_Instructions to follow:_ Nothing but the lines from the one with "D Wolff, G Bellec, A" through the final line of the entries below should be written out, each exactly as given.

_Input:_
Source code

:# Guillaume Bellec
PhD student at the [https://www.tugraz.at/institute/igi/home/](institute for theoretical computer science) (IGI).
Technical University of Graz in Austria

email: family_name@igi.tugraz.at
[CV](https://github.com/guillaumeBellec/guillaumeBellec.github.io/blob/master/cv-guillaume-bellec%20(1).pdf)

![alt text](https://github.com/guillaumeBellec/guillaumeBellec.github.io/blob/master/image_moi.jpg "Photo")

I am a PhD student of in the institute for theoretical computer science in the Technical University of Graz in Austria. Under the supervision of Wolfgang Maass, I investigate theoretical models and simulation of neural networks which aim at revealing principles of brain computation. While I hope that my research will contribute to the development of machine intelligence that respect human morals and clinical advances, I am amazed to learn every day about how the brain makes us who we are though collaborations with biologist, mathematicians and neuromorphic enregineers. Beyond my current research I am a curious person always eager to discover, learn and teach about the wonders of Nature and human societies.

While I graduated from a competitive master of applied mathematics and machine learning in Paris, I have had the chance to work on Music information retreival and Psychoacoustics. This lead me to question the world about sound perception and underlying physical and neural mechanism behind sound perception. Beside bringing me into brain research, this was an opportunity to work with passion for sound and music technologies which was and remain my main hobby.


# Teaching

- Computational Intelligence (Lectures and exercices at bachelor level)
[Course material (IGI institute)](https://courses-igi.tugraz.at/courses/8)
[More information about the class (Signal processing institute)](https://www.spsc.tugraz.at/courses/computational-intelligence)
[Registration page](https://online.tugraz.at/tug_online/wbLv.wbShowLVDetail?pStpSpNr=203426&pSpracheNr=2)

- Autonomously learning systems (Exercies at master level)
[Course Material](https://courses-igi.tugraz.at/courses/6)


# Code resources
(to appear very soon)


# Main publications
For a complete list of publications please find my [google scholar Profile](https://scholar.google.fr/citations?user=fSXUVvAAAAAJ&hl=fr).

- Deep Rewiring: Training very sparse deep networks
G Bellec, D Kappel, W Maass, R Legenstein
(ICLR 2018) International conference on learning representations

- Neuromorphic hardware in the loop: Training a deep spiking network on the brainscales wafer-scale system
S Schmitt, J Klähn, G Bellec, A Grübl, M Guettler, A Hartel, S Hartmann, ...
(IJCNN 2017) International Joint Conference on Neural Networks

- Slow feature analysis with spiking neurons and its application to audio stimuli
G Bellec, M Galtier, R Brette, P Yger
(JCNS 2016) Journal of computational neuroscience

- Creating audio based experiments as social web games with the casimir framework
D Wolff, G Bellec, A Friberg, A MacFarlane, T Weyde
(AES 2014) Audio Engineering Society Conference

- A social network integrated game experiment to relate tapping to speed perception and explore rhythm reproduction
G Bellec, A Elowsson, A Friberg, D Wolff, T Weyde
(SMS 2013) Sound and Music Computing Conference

_Answer to this problem:_
D Wolff, G Bellec, A Friberg, A MacFarlane, T Weyde
(AES 2014) Audio Engineering Society Conference

- A social network integrated game experiment to relate tapping to speed perception and explore rhythm reproduction
G Bellec, A Elowsson, A Friberg, D Wolff, T Weyde
(SMS 2013) Sound and Music Computing Conference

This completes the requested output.